What needs to be done.
Give the number of lines in the records below that include "Volumes". Reply with that number alone.

Collected data.
^^^^
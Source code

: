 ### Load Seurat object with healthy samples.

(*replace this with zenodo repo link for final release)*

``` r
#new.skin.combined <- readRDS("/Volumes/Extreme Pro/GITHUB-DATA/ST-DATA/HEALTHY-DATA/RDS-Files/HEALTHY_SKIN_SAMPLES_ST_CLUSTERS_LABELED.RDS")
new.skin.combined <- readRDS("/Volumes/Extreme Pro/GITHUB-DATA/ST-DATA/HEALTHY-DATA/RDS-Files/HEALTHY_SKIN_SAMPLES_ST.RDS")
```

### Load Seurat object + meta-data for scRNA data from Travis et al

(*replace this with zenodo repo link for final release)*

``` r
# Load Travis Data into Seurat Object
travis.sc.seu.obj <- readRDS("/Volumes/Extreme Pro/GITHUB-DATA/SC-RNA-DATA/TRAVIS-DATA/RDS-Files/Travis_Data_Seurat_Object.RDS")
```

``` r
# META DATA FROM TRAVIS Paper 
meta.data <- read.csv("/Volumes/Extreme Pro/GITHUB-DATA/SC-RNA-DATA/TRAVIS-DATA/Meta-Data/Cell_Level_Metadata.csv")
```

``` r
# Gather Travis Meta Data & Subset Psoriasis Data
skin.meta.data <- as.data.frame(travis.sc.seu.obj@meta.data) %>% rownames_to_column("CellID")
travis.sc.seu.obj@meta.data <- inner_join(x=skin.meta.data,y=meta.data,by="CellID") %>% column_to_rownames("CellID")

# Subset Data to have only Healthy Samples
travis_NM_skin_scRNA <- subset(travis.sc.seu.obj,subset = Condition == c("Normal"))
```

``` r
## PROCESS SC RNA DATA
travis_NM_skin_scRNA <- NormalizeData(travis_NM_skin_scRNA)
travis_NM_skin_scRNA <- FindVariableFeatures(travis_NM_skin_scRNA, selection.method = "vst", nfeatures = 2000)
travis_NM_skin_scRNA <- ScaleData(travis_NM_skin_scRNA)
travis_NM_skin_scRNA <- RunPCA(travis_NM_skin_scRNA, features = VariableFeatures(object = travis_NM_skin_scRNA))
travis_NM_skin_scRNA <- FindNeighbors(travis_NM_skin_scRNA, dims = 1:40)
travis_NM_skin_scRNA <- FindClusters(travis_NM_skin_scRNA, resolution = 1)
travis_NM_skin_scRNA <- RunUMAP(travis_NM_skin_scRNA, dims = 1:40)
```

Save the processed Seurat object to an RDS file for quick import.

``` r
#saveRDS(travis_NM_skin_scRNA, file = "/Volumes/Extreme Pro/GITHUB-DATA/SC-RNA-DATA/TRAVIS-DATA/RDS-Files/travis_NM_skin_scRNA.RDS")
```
^^^^
Solution.
5